[Data for this exercise Boundary: Start]
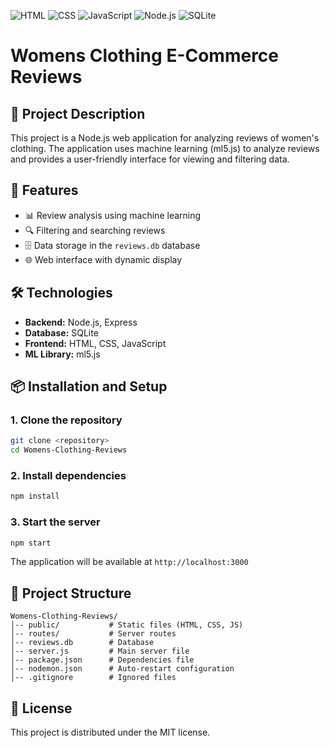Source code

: ![HTML](https://img.shields.io/badge/HTML-E34F26?style=for-the-badge&logo=html5&logoColor=white)
![CSS](https://img.shields.io/badge/CSS-1572B6?style=for-the-badge&logo=css3&logoColor=white)
![JavaScript](https://img.shields.io/badge/JavaScript-F7DF1E?style=for-the-badge&logo=javascript&logoColor=black)
![Node.js](https://img.shields.io/badge/Node.js-339933?style=for-the-badge&logo=nodedotjs&logoColor=white)
![SQLite](https://img.shields.io/badge/SQLite-003B57?style=for-the-badge&logo=sqlite&logoColor=white)

# Womens Clothing E-Commerce Reviews

## 📌 Project Description
This project is a Node.js web application for analyzing reviews of women's clothing. The application uses machine learning (ml5.js) to analyze reviews and provides a user-friendly interface for viewing and filtering data.

## 🚀 Features
- 📊 Review analysis using machine learning
- 🔍 Filtering and searching reviews
- 🗄️ Data storage in the `reviews.db` database
- 🌐 Web interface with dynamic display

## 🛠️ Technologies
- **Backend:** Node.js, Express
- **Database:** SQLite
- **Frontend:** HTML, CSS, JavaScript
- **ML Library:** ml5.js

## 📦 Installation and Setup
### 1. Clone the repository
```sh
git clone <repository>
cd Womens-Clothing-Reviews
```

### 2. Install dependencies
```sh
npm install
```

### 3. Start the server
```sh
npm start
```
The application will be available at `http://localhost:3000`

## 📂 Project Structure
```
Womens-Clothing-Reviews/
│-- public/           # Static files (HTML, CSS, JS)
│-- routes/           # Server routes
│-- reviews.db        # Database
│-- server.js         # Main server file
│-- package.json      # Dependencies file
│-- nodemon.json      # Auto-restart configuration
│-- .gitignore        # Ignored files
```

## 📜 License
This project is distributed under the MIT license.
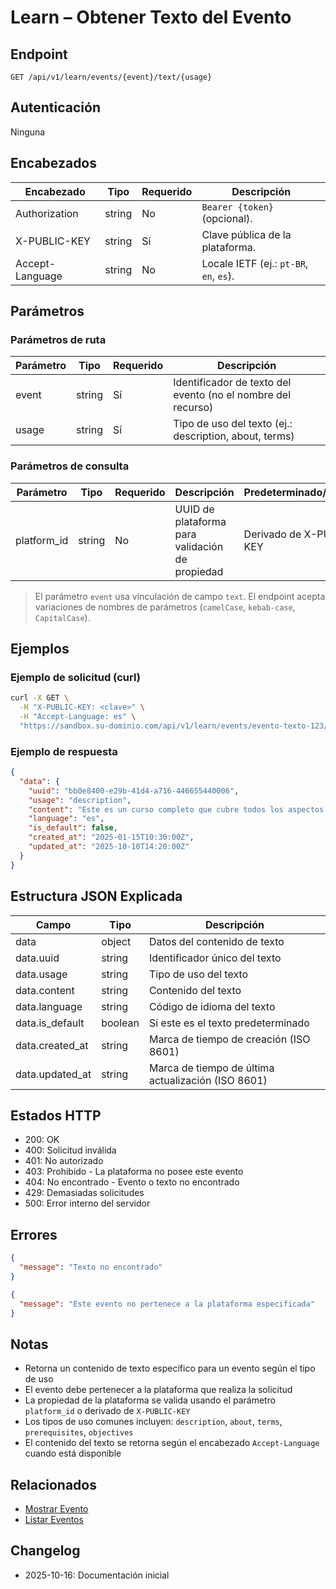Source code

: # Learn – Obtener Texto del Evento

## Endpoint

```
GET /api/v1/learn/events/{event}/text/{usage}
```

## Autenticación

Ninguna

## Encabezados

| Encabezado      | Tipo   | Requerido | Descripción |
| --------------- | ------ | --------- | ----------- |
| Authorization   | string | No        | `Bearer {token}` (opcional). |
| X-PUBLIC-KEY    | string | Sí        | Clave pública de la plataforma. |
| Accept-Language | string | No        | Locale IETF (ej.: `pt-BR`, `en`, `es`). |

## Parámetros

### Parámetros de ruta

| Parámetro | Tipo   | Requerido | Descripción |
| --------- | ------ | --------- | ----------- |
| event     | string | Sí        | Identificador de texto del evento (no el nombre del recurso) |
| usage     | string | Sí        | Tipo de uso del texto (ej.: description, about, terms) |

### Parámetros de consulta

| Parámetro   | Tipo   | Requerido | Descripción | Predeterminado/Valores |
| ----------- | ------ | --------- | ----------- | ---------------------- |
| platform_id | string | No        | UUID de plataforma para validación de propiedad | Derivado de X-PUBLIC-KEY |

> El parámetro `event` usa vinculación de campo `text`. El endpoint acepta variaciones de nombres de parámetros (`camelCase`, `kebab-case`, `CapitalCase`).

## Ejemplos

### Ejemplo de solicitud (curl)

```bash
curl -X GET \
  -H "X-PUBLIC-KEY: <clave>" \
  -H "Accept-Language: es" \
  "https://sandbox.su-dominio.com/api/v1/learn/events/evento-texto-123/text/description"
```

### Ejemplo de respuesta

```json
{
  "data": {
    "uuid": "bb0e8400-e29b-41d4-a716-446655440006",
    "usage": "description",
    "content": "Este es un curso completo que cubre todos los aspectos del desarrollo web...",
    "language": "es",
    "is_default": false,
    "created_at": "2025-01-15T10:30:00Z",
    "updated_at": "2025-10-10T14:20:00Z"
  }
}
```

## Estructura JSON Explicada

| Campo              | Tipo    | Descripción |
| ------------------ | ------- | ----------- |
| data               | object  | Datos del contenido de texto |
| data.uuid          | string  | Identificador único del texto |
| data.usage         | string  | Tipo de uso del texto |
| data.content       | string  | Contenido del texto |
| data.language      | string  | Código de idioma del texto |
| data.is_default    | boolean | Si este es el texto predeterminado |
| data.created_at    | string  | Marca de tiempo de creación (ISO 8601) |
| data.updated_at    | string  | Marca de tiempo de última actualización (ISO 8601) |

## Estados HTTP

- 200: OK
- 400: Solicitud inválida
- 401: No autorizado
- 403: Prohibido - La plataforma no posee este evento
- 404: No encontrado - Evento o texto no encontrado
- 429: Demasiadas solicitudes
- 500: Error interno del servidor

## Errores

```json
{
  "message": "Texto no encontrado"
}
```

```json
{
  "message": "Este evento no pertenece a la plataforma especificada"
}
```

## Notas

- Retorna un contenido de texto específico para un evento según el tipo de uso
- El evento debe pertenecer a la plataforma que realiza la solicitud
- La propiedad de la plataforma se valida usando el parámetro `platform_id` o derivado de `X-PUBLIC-KEY`
- Los tipos de uso comunes incluyen: `description`, `about`, `terms`, `prerequisites`, `objectives`
- El contenido del texto se retorna según el encabezado `Accept-Language` cuando está disponible

## Relacionados

- [Mostrar Evento](./EventShow.md)
- [Listar Eventos](./EventIndex.md)

## Changelog

- 2025-10-16: Documentación inicial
[Data for this exercise Boundary: End]
→ What the exercise asks: Your output should consist only of the lines from the one containing "- Retorna un" to the end of the records above, each retyped exactly.

→ Result below:
- Retorna un contenido de texto específico para un evento según el tipo de uso
- El evento debe pertenecer a la plataforma que realiza la solicitud
- La propiedad de la plataforma se valida usando el parámetro `platform_id` o derivado de `X-PUBLIC-KEY`
- Los tipos de uso comunes incluyen: `description`, `about`, `terms`, `prerequisites`, `objectives`
- El contenido del texto se retorna según el encabezado `Accept-Language` cuando está disponible

## Relacionados

- [Mostrar Evento](./EventShow.md)
- [Listar Eventos](./EventIndex.md)

## Changelog

- 2025-10-16: Documentación inicial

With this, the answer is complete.